Dat ik zo weinig mijn telefoon opneem, is verrassend. Ik bel nochtans razend graag. Als je telefoneert, is er geen afleiding van de omgeving. Van de mimiek. Van de blikken. Van de toevallige passanten. Er is focus. Eén persoon. Eén stem.
De combinatie van focus en afstand zorgt voor andere gesprekken. Opener. Directer. Dieper. Minder nuances. Meer ideeën. Meer slagen.
Zoals in het tennis moet je de slagen van de tegenstander terug over het net krijgen. Anders valt het gesprek dood. Hoe beter je tegenstander, hoe beter de rally’s. Hoe helderder de uitkomst van het gesprek.
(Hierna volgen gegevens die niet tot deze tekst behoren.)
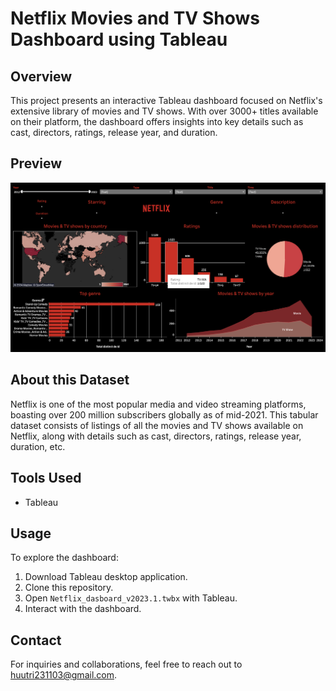 # Netflix Movies and TV Shows Dashboard using Tableau

## Overview

This project presents an interactive Tableau dashboard focused on Netflix's extensive library of movies and TV shows. With over 3000+ titles available on their platform, the dashboard offers insights into key details such as cast, directors, ratings, release year, and duration. 

## Preview

![Netflix Movies and TV Shows Dashboard Preview](./review.png)

## About this Dataset

Netflix is one of the most popular media and video streaming platforms, boasting over 200 million subscribers globally as of mid-2021. This tabular dataset consists of listings of all the movies and TV shows available on Netflix, along with details such as cast, directors, ratings, release year, duration, etc.

## Tools Used

- Tableau

## Usage

To explore the dashboard:

1. Download Tableau desktop application.
2. Clone this repository.
3. Open `Netflix_dasboard_v2023.1.twbx` with Tableau.
4. Interact with the dashboard.

## Contact

For inquiries and collaborations, feel free to reach out to huutri231103@gmail.com.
Een interessant, vloeiend telefoongesprek is ook werken. Nooit vrijblijvend. Het moet voor beide partijen interessant zijn en blijven. Er is namelijk niets te zien. Niets anders te beleven. Enkel een kudde overstekende woorden. Die hopen op begrip, herkenning of tegenspraak.
Wat ook zo leuk is aan bellen, is dat je er makkelijk onderuit kan. Je hangt er geen uren aan vast. Als het begint tegen te steken of het interessante gedeelte voorbij is, dan haak je in. Je hoort elkaar later wel weer. Wanneer er iets boeiend is om te vertellen.
Soms al na tien minuten. Soms pas na drie maanden. En dat vindt deze vrijblijvende beller meer dan ok.